Mangione ammette di aver sparato a Thompson, resta aperto il procedimento statale
Luigi Mangione ha ammesso davanti alla giudice federale di New York di aver sparato a Brian Thompson, ceo di UnitedHealthcare, e di averlo ucciso. Il 28enne si è dichiarato colpevole durante un’udienza convocata a sorpresa su richiesta della difesa e dell’accusa.
Aaver sparato a Brian Thompson e di averlo ucciso”, ha detto Mangione in tribunale. “Sapevo che quello che stavo facendo era illegale”. In aula erano presenti anche i familiari del manager di UnitedHealthcare.
Con la dichiarazione di colpevolezza Mangione rinuncia al processo federale, nel quale l’accusa avrebbe dovuto dimostrare le contestazioni oltre ogni ragionevole dubbio.

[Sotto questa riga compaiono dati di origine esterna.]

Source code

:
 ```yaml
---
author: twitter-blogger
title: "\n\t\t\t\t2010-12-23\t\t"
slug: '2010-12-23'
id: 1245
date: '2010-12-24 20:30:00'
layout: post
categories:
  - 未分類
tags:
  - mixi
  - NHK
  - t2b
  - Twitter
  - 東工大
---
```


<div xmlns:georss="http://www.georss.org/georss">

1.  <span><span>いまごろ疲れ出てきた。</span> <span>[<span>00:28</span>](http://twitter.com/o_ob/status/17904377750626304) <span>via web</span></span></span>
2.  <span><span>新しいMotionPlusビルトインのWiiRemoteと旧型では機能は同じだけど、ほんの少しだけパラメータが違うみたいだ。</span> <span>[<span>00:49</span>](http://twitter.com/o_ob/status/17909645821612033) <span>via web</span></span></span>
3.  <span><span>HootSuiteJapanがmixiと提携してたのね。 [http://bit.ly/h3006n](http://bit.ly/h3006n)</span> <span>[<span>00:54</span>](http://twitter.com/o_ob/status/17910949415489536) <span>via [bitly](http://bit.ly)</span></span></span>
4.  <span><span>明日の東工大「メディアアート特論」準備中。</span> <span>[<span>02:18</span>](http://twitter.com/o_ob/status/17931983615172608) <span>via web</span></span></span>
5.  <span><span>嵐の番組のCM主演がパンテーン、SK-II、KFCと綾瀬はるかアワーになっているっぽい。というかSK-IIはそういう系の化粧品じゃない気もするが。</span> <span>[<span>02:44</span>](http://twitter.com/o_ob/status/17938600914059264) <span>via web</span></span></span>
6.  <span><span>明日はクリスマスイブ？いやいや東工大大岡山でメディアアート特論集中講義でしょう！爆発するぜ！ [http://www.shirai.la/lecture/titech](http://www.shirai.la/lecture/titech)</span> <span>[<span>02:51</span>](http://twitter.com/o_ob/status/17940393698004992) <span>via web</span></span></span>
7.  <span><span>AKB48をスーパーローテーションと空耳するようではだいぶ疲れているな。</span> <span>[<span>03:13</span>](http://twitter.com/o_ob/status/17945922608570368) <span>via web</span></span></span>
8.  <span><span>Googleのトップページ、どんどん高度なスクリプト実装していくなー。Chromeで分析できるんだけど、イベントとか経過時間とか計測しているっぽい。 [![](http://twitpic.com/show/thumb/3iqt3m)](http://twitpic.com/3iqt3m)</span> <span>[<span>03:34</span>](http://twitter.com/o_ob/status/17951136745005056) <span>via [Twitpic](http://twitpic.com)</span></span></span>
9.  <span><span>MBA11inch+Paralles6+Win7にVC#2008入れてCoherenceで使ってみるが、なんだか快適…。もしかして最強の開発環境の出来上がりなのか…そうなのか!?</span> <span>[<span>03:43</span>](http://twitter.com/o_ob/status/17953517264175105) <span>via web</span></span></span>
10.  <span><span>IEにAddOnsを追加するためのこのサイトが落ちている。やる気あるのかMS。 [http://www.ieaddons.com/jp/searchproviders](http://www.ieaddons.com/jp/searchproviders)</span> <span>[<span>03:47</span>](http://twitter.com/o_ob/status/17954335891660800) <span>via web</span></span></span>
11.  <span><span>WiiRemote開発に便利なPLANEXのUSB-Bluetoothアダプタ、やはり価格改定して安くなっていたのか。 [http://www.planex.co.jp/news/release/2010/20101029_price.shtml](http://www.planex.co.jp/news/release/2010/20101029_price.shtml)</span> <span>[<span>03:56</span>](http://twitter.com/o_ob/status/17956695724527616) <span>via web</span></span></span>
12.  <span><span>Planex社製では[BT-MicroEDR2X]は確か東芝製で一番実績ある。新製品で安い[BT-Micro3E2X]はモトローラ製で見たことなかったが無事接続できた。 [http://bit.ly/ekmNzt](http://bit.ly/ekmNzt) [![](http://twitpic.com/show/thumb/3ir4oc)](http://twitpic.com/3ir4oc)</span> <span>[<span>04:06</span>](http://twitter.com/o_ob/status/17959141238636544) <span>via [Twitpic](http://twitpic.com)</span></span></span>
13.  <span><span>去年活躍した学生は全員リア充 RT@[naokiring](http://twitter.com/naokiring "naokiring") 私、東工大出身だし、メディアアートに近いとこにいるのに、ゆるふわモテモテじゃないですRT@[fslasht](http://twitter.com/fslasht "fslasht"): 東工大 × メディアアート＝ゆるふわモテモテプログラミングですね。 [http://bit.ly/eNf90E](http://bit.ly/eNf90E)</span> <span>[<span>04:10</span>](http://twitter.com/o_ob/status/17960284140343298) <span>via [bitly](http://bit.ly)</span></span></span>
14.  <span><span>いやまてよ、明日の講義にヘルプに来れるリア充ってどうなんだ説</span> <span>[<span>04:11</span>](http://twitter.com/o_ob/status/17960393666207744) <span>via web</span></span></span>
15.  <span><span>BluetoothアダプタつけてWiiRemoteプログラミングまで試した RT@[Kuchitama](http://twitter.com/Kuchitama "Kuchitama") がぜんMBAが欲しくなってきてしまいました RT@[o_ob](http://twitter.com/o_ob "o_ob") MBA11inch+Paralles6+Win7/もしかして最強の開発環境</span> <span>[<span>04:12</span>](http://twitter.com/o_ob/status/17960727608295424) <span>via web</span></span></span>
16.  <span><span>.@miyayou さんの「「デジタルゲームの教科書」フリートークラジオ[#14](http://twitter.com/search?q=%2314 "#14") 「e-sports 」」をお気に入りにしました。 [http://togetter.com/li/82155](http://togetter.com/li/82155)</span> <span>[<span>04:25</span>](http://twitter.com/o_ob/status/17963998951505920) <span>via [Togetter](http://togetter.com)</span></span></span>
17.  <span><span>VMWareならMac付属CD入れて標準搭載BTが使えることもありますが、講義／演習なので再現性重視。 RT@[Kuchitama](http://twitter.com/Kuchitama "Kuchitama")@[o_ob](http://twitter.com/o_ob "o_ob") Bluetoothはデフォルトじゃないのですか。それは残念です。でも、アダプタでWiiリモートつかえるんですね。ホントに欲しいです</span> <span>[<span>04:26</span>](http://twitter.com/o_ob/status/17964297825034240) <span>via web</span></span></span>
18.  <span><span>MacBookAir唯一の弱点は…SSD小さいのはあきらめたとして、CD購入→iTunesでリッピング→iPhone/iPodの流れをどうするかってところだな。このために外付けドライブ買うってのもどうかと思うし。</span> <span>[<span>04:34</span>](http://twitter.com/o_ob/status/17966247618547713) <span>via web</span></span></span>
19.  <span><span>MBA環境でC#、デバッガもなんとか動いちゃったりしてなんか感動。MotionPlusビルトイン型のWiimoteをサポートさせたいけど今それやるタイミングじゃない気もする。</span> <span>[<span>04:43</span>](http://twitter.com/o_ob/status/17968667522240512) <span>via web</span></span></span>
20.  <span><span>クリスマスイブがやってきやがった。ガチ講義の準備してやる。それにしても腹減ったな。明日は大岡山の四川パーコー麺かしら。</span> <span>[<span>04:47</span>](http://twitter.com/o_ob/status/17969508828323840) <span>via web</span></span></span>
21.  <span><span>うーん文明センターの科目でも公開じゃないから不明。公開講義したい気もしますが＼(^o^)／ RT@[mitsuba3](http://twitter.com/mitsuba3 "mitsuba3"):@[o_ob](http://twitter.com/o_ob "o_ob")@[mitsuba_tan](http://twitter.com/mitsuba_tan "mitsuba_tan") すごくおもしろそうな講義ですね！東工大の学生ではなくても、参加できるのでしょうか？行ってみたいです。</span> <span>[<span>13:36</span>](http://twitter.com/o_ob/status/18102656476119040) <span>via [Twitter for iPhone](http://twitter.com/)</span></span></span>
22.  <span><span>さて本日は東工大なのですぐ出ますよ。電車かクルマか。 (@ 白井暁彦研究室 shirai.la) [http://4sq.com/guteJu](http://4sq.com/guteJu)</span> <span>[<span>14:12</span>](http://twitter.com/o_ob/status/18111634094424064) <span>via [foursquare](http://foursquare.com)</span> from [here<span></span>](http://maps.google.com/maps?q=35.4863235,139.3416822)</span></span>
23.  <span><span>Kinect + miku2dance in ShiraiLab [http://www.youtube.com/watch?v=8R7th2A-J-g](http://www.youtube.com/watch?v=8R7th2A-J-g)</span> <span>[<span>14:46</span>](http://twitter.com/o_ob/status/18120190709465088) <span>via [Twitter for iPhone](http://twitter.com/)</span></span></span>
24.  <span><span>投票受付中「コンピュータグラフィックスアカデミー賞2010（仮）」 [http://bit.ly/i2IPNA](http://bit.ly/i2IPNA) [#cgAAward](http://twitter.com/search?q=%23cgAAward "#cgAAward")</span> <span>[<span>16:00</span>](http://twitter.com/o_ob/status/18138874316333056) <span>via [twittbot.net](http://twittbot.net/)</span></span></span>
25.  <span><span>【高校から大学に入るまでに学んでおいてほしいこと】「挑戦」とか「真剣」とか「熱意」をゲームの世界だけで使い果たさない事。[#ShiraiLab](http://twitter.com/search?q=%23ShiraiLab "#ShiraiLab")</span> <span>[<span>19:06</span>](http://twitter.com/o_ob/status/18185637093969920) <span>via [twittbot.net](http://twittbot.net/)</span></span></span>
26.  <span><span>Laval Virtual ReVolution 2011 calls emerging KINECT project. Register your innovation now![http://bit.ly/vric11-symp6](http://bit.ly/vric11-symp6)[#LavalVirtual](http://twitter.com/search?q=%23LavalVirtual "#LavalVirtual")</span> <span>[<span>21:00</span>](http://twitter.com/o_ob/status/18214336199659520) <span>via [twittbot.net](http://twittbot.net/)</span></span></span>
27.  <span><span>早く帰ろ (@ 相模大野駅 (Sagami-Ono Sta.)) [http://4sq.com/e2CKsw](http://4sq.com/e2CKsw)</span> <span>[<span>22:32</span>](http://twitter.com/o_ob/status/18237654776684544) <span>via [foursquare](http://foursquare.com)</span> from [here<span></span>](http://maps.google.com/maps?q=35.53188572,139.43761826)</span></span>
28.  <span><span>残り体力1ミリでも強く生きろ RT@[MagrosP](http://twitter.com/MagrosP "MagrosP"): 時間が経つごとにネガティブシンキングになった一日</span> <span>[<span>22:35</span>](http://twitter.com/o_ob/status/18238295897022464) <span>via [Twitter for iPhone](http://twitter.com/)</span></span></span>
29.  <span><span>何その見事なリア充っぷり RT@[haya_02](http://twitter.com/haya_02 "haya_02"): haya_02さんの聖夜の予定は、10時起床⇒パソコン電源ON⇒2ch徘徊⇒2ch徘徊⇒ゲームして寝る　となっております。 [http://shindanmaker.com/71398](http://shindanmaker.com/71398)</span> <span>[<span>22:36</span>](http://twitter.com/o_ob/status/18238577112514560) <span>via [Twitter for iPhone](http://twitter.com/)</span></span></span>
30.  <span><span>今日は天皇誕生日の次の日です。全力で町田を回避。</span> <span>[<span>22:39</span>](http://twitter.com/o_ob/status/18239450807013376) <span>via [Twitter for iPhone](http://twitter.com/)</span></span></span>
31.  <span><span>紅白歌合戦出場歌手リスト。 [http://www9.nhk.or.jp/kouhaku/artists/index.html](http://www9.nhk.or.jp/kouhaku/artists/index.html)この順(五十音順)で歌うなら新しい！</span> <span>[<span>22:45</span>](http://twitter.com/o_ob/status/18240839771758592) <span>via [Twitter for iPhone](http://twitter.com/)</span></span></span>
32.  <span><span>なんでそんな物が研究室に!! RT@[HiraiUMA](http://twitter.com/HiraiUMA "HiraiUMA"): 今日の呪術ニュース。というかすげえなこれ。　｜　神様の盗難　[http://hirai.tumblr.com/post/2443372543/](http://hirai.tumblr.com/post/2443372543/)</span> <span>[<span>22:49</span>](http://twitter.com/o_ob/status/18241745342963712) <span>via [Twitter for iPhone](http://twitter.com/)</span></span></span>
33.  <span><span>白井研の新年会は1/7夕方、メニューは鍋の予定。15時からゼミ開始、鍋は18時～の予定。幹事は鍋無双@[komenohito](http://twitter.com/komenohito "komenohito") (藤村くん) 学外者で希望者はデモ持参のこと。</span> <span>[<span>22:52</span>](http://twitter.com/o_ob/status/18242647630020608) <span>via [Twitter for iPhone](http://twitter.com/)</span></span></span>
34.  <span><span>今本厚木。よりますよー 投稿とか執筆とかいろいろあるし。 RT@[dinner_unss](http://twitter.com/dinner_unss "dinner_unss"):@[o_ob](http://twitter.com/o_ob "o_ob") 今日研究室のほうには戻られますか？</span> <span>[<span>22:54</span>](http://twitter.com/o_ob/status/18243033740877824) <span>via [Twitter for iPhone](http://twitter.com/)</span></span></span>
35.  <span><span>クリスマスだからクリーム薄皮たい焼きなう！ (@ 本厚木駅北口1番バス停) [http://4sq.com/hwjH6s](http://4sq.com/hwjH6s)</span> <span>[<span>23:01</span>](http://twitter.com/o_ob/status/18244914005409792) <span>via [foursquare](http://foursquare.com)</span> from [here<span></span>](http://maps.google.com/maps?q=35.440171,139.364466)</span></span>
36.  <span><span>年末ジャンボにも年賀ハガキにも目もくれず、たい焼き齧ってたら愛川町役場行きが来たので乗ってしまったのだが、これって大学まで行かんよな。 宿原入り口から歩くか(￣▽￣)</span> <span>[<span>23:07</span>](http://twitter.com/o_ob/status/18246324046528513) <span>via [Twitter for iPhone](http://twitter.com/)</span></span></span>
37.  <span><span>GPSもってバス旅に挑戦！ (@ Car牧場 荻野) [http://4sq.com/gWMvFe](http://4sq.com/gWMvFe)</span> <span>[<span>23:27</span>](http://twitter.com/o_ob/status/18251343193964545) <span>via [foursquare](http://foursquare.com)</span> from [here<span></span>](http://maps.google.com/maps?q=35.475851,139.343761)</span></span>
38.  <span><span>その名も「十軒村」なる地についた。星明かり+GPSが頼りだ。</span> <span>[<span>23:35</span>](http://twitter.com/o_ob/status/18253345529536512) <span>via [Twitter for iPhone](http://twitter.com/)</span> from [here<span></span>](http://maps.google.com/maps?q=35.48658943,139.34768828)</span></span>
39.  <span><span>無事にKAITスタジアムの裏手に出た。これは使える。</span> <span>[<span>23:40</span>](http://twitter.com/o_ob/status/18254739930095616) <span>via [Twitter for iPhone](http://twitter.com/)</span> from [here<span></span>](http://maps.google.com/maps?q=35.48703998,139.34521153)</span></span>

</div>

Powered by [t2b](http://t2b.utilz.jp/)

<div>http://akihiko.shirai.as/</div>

Il 28enne rischia fino all’ergastolo. La giudice Margaret Garnett ha fissato la sentenza federale al 18 dicembre 2026.
Mangione è perseguito anche dalla giustizia dello Stato di New York. La dichiarazione resa nel procedimento federale potrebbe quindi avere conseguenze anche sul processo statale, che al momento resta separato.